[ASSIGNMENT] The pictures get dropped, while every remaining part of the listing is copied exactly.

+++ EXCERPTED RECORDS

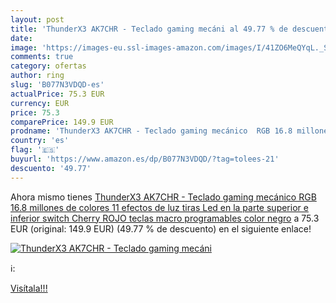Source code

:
```yaml
---
layout: post
title: 'ThunderX3 AK7CHR - Teclado gaming mecáni al 49.77 % de descuento'
date: 
image: 'https://images-eu.ssl-images-amazon.com/images/I/41ZO6MeQYqL._SL200_.jpg'
comments: true
category: ofertas
author: ring
slug: 'B077N3VDQD-es'
actualPrice: 75.3 EUR
currency: EUR
price: 75.3
comparePrice: 149.9 EUR
prodname: 'ThunderX3 AK7CHR - Teclado gaming mecánico  RGB 16.8 millones de colores  11 efectos de luz  tiras Led en la parte superior e inferior  switch Cherry ROJO  teclas macro programables  color negro'
country: 'es'
flag: '🇪🇸'
buyurl: 'https://www.amazon.es/dp/B077N3VDQD/?tag=tolees-21'
descuento: '49.77'
---
```


Ahora mismo tienes [ThunderX3 AK7CHR - Teclado gaming mecánico  RGB 16.8 millones de colores  11 efectos de luz  tiras Led en la parte superior e inferior  switch Cherry ROJO  teclas macro programables  color negro](https://www.amazon.es/dp/B077N3VDQD/?tag=tolees-21) a 75.3 EUR (original: 149.9 EUR) (49.77 %  de descuento) en el siguiente enlace!

[![ThunderX3 AK7CHR - Teclado gaming mecáni](https://images-eu.ssl-images-amazon.com/images/I/41ZO6MeQYqL._SL200_.jpg)](https://www.amazon.es/dp/B077N3VDQD/?tag=tolees-21)

ℹ️:


[Visítala!!!](https://www.amazon.es/dp/B077N3VDQD/?tag=tolees-21)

++++++

[EXPECTED ANSWER]
Source code

:
```yaml
---
layout: post
title: 'ThunderX3 AK7CHR - Teclado gaming mecáni al 49.77 % de descuento'
date: 
image: 'https://images-eu.ssl-images-amazon.com/images/I/41ZO6MeQYqL._SL200_.jpg'
comments: true
category: ofertas
author: ring
slug: 'B077N3VDQD-es'
actualPrice: 75.3 EUR
currency: EUR
price: 75.3
comparePrice: 149.9 EUR
prodname: 'ThunderX3 AK7CHR - Teclado gaming mecánico  RGB 16.8 millones de colores  11 efectos de luz  tiras Led en la parte superior e inferior  switch Cherry ROJO  teclas macro programables  color negro'
country: 'es'
flag: '🇪🇸'
buyurl: 'https://www.amazon.es/dp/B077N3VDQD/?tag=tolees-21'
descuento: '49.77'
---
```


Ahora mismo tienes [ThunderX3 AK7CHR - Teclado gaming mecánico  RGB 16.8 millones de colores  11 efectos de luz  tiras Led en la parte superior e inferior  switch Cherry ROJO  teclas macro programables  color negro](https://www.amazon.es/dp/B077N3VDQD/?tag=tolees-21) a 75.3 EUR (original: 149.9 EUR) (49.77 %  de descuento) en el siguiente enlace!

[![ThunderX3 AK7CHR - Teclado gaming mecáni](https://images-eu.ssl-images-amazon.com/images/I/41ZO6MeQYqL._SL200_.jpg)](https://www.amazon.es/dp/B077N3VDQD/?tag=tolees-21)

ℹ️:


[Visítala!!!](https://www.amazon.es/dp/B077N3VDQD/?tag=tolees-21)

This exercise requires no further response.